The following limit represents the derivative of a function $f$ at a point $a$. Evaluate the limit.
$\lim\limits_{h \to 0 } \frac{\sin^2\left(\frac\pi 4+h \right)-\frac 1 2} h$
The following limit represents the derivative of a function $f$ at a point $a$. Evaluate the limit.

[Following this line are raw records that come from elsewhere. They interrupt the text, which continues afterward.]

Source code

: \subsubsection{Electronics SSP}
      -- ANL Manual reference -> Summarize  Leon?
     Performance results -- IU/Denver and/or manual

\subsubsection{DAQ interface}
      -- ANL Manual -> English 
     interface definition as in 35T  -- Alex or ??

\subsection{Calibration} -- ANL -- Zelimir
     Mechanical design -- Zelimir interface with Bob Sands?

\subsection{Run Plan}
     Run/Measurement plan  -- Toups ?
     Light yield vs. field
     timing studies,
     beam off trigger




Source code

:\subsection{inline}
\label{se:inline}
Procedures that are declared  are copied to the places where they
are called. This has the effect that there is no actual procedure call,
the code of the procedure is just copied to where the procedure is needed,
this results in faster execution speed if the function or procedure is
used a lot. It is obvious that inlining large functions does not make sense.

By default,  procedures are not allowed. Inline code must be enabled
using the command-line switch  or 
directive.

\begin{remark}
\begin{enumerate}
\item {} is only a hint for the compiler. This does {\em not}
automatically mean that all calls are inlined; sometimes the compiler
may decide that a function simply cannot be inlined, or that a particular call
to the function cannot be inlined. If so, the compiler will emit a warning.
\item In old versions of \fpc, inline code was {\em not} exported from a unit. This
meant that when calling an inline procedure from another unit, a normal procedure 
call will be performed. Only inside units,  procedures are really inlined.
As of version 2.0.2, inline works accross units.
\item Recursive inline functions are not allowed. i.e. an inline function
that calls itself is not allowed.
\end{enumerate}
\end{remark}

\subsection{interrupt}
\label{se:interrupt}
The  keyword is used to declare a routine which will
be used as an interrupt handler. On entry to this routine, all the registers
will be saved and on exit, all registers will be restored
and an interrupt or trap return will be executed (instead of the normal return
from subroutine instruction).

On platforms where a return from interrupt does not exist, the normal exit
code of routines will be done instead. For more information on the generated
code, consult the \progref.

$\lim\limits_{h \to 0 } \frac{\sin^2\left(\frac\pi 4+h \right)-\frac 1 2} h$
Write the limit as
$\mathop {\lim }\limits_{h \to 0} \frac{{2{{\sin }^2}\left( {\frac{\pi }{4} + h} \right) - 1}}{{2h}}$
Now use $2{\sin ^2}x - 1 = - \cos \left( {2x} \right)$
Thus
$=\mathop {\lim }\limits_{h \to 0} \frac{{-\cos \left( {\frac{\pi }{2} + 2h} \right)}}{{2h}}$
$ = \mathop {\lim }\limits_{h \to 0} \frac{{\sin \left( {2h} \right)}}{{2h}} = 1$
Let $f(x)=\sin^2x$. We have, $f^{\prime}(x)=2\sin x\cos x$. In the other hand \begin{equation} \begin{array}{lll} \lim_{h\rightarrow 0}\frac{\sin^2\left(\frac{\pi}{4}+h\right)-\frac{1}{2}}{h}&=&\lim_{h\rightarrow 0}\frac{f\left(\frac{\pi}{4}+h\right)-f\left(\frac{\pi}{4}\right)}{h}\\ &=&f^{\prime}(\pi/2)\\ &=&2\sin(\pi/4)\cos(\pi/4)\\ &=&2(1/\sqrt{2})(1/\sqrt{2})=1. \end{array} \end{equation}
I interpret the hint as asking you to identify the function and where the derivative is taken. There are a couple of natural choices.
If you let $f(x)=\sin^2(\pi/4+x)$, your limit expression, directly from the definition of derivative, is $f'(0)$. Now calculate $f'(x)$ using the ordinary rules of differentiation, and find $f'(0)$.
Or else let $f(x)=\sin^2 x$. Then our limit is the derivative of $f(x)$ at $x=\pi/4$.